Apple holiday forecast misses expectations, shares sink

By Stephen Nellis and Yuvraj Malik

(Reuters) -Apple on Thursday gave a sales forecast for the holiday quarter that missed Wall Street expectations, hurt by weak demand for iPads and wearables, sending its shares down 3.5% in after-hours trading. Chief Executive Tim Cook insisted that the company’s new iPhone 15 models were doing well in China, citing a record September quarter for iPhones in the region and seeking to ease Wall Street worries that Apple was losing market share to a resurgent Huawei and other local smartphone sellers.

On a conference call with analysts, Chief Financial Officer Luca Maestri said sales for the current quarter, when Apple typically has its biggest sales of new iPhone models, will be similar to the previous year. Wall Street was expecting a forecast for sales to rise 4.97% to $122.98 billion.

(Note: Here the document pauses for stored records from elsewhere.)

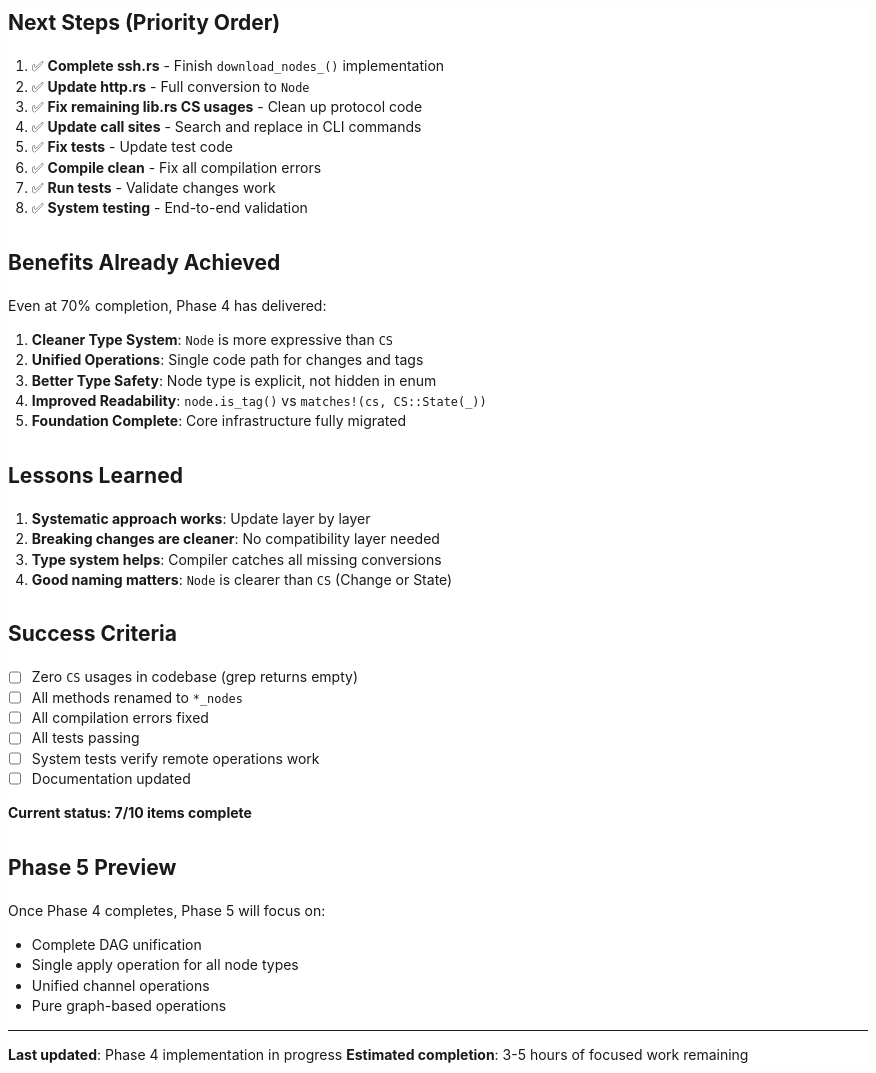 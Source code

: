 ## Next Steps (Priority Order)

1. ✅ **Complete ssh.rs** - Finish `download_nodes_()` implementation
2. ✅ **Update http.rs** - Full conversion to `Node`
3. ✅ **Fix remaining lib.rs CS usages** - Clean up protocol code
4. ✅ **Update call sites** - Search and replace in CLI commands
5. ✅ **Fix tests** - Update test code
6. ✅ **Compile clean** - Fix all compilation errors
7. ✅ **Run tests** - Validate changes work
8. ✅ **System testing** - End-to-end validation

## Benefits Already Achieved

Even at 70% completion, Phase 4 has delivered:

1. **Cleaner Type System**: `Node` is more expressive than `CS`
2. **Unified Operations**: Single code path for changes and tags
3. **Better Type Safety**: Node type is explicit, not hidden in enum
4. **Improved Readability**: `node.is_tag()` vs `matches!(cs, CS::State(_))`
5. **Foundation Complete**: Core infrastructure fully migrated

## Lessons Learned

1. **Systematic approach works**: Update layer by layer
2. **Breaking changes are cleaner**: No compatibility layer needed
3. **Type system helps**: Compiler catches all missing conversions
4. **Good naming matters**: `Node` is clearer than `CS` (Change or State)

## Success Criteria

- [ ] Zero `CS` usages in codebase (grep returns empty)
- [ ] All methods renamed to `*_nodes`
- [ ] All compilation errors fixed
- [ ] All tests passing
- [ ] System tests verify remote operations work
- [ ] Documentation updated

**Current status: 7/10 items complete**

## Phase 5 Preview

Once Phase 4 completes, Phase 5 will focus on:
- Complete DAG unification
- Single apply operation for all node types
- Unified channel operations
- Pure graph-based operations

---

**Last updated**: Phase 4 implementation in progress
**Estimated completion**: 3-5 hours of focused work remaining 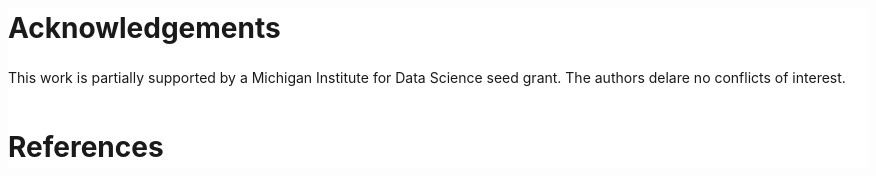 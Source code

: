 
# Acknowledgements

This work is partially supported by a Michigan Institute for Data Science seed grant. The authors delare no conflicts of interest.

# References
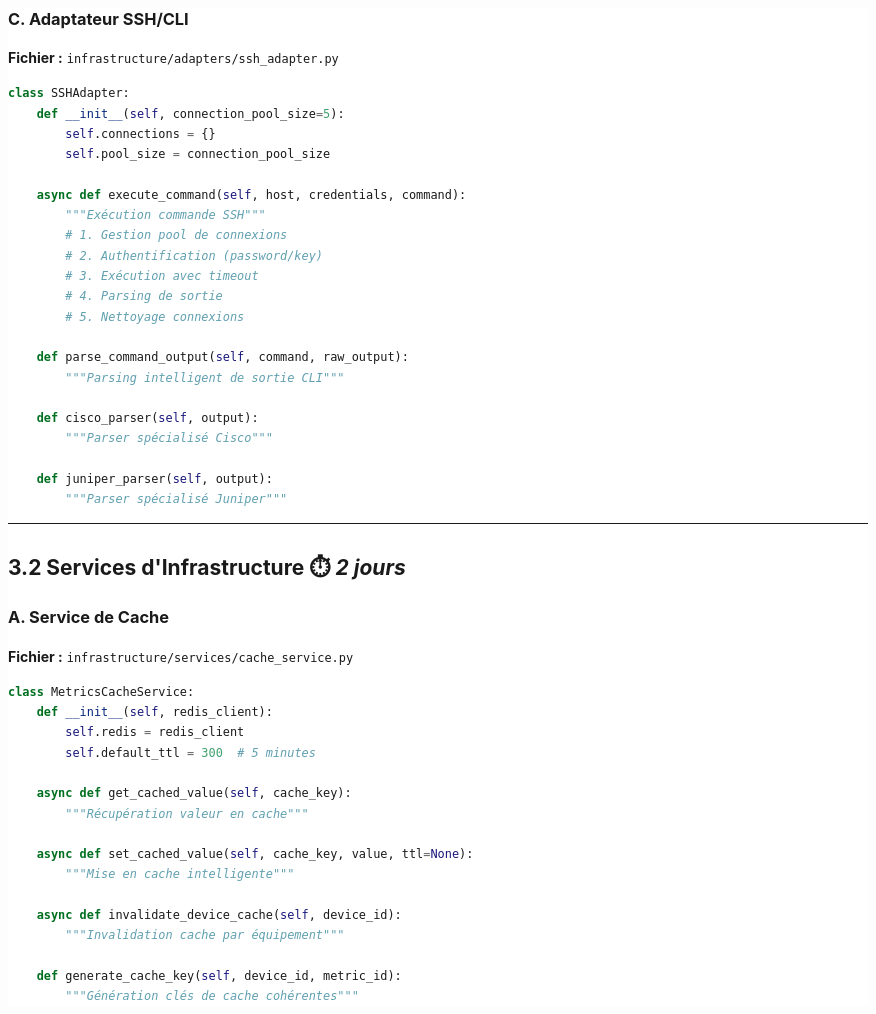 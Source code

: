 ### **C. Adaptateur SSH/CLI**

**Fichier :** `infrastructure/adapters/ssh_adapter.py`

```python
class SSHAdapter:
    def __init__(self, connection_pool_size=5):
        self.connections = {}
        self.pool_size = connection_pool_size
        
    async def execute_command(self, host, credentials, command):
        """Exécution commande SSH"""
        # 1. Gestion pool de connexions
        # 2. Authentification (password/key)
        # 3. Exécution avec timeout
        # 4. Parsing de sortie
        # 5. Nettoyage connexions
        
    def parse_command_output(self, command, raw_output):
        """Parsing intelligent de sortie CLI"""
        
    def cisco_parser(self, output):
        """Parser spécialisé Cisco"""
        
    def juniper_parser(self, output):
        """Parser spécialisé Juniper"""
```

---

## **3.2 Services d'Infrastructure** ⏱️ *2 jours*

### **A. Service de Cache**

**Fichier :** `infrastructure/services/cache_service.py`

```python
class MetricsCacheService:
    def __init__(self, redis_client):
        self.redis = redis_client
        self.default_ttl = 300  # 5 minutes
        
    async def get_cached_value(self, cache_key):
        """Récupération valeur en cache"""
        
    async def set_cached_value(self, cache_key, value, ttl=None):
        """Mise en cache intelligente"""
        
    async def invalidate_device_cache(self, device_id):
        """Invalidation cache par équipement"""
        
    def generate_cache_key(self, device_id, metric_id):
        """Génération clés de cache cohérentes"""
```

Apple shares, which have risen 37% so far this year, dropped 3.5% after-hours when the company gave the forecast.

Earlier on Thursday, Apple reported quarterly sales and profit beat Wall Street expectations, helped by an uptick in iPhone sales and a $1 billion boost to services revenue that offset large drops in Mac and iPad sales.

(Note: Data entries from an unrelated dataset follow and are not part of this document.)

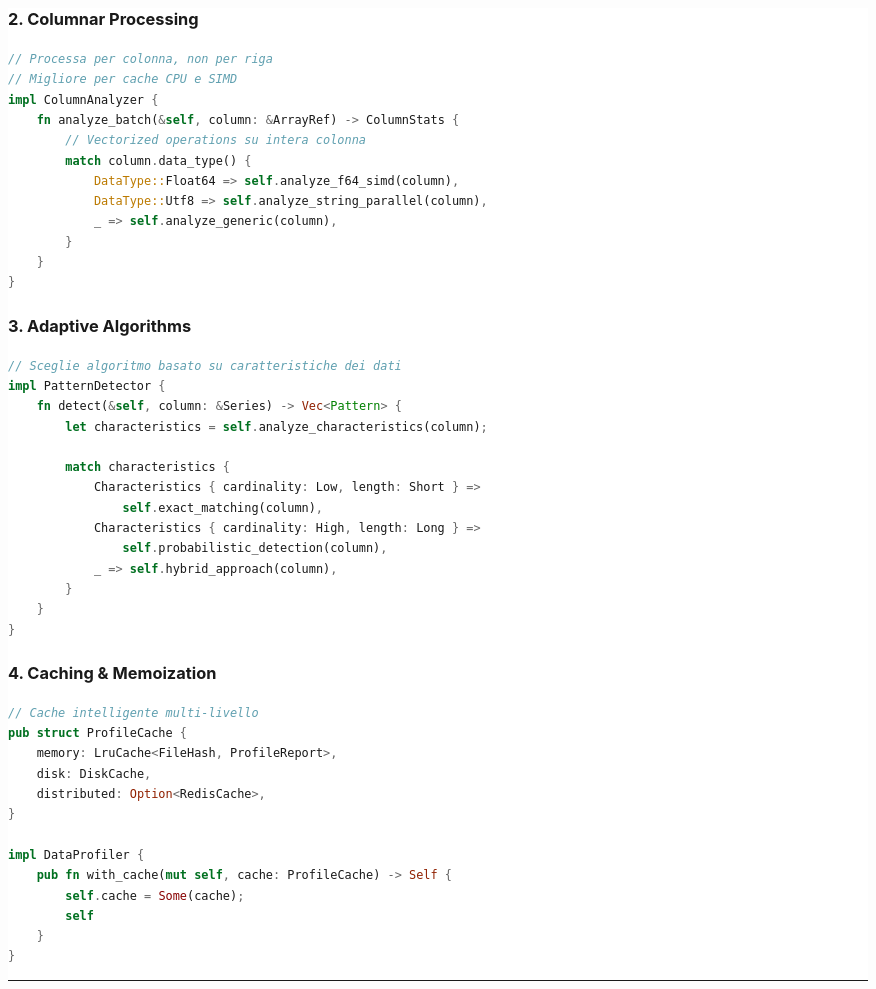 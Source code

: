### 2. **Columnar Processing**

```rust
// Processa per colonna, non per riga
// Migliore per cache CPU e SIMD
impl ColumnAnalyzer {
    fn analyze_batch(&self, column: &ArrayRef) -> ColumnStats {
        // Vectorized operations su intera colonna
        match column.data_type() {
            DataType::Float64 => self.analyze_f64_simd(column),
            DataType::Utf8 => self.analyze_string_parallel(column),
            _ => self.analyze_generic(column),
        }
    }
}
```

### 3. **Adaptive Algorithms**

```rust
// Sceglie algoritmo basato su caratteristiche dei dati
impl PatternDetector {
    fn detect(&self, column: &Series) -> Vec<Pattern> {
        let characteristics = self.analyze_characteristics(column);

        match characteristics {
            Characteristics { cardinality: Low, length: Short } =>
                self.exact_matching(column),
            Characteristics { cardinality: High, length: Long } =>
                self.probabilistic_detection(column),
            _ => self.hybrid_approach(column),
        }
    }
}
```

### 4. **Caching & Memoization**

```rust
// Cache intelligente multi-livello
pub struct ProfileCache {
    memory: LruCache<FileHash, ProfileReport>,
    disk: DiskCache,
    distributed: Option<RedisCache>,
}

impl DataProfiler {
    pub fn with_cache(mut self, cache: ProfileCache) -> Self {
        self.cache = Some(cache);
        self
    }
}
```

--- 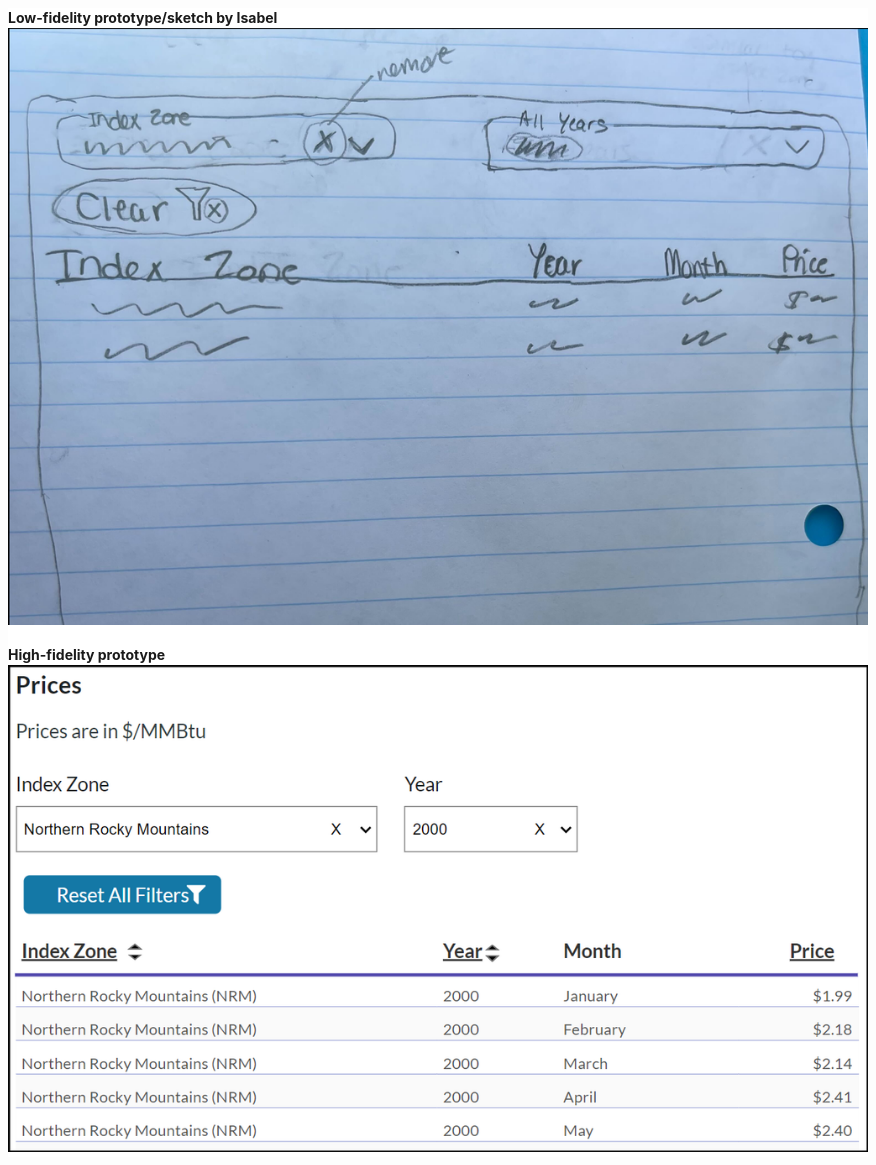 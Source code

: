 **Low-fidelity prototype/sketch by Isabel**
![Simple mockup drawing of the pricing table with a clear filter button and icon.](rough-sketch-isabel.png)

**High-fidelity prototype**
![Screenshot of one hi-fidelity prototype with a Reset All Filters button and options for clearing Index Zone and Year filters individually.](prototype-pricing-tables.png)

But revenue from China dipped 2.5% and Cook said the company’s new high-end handset models – the iPhone 15 Pro and Pro Max devices – are facing supply constraints.

The Cupertino, California, company has navigated a global smartphone slump better than many of its rivals but faces an uneven economic recovery in China, a key market for Apple.

“While we believe investors should breathe a sigh of relief because sales and profits both exceeded expectations, the upside was small and we were concerned to see weak sales from China,” DA Davidson analyst Tom Forte said.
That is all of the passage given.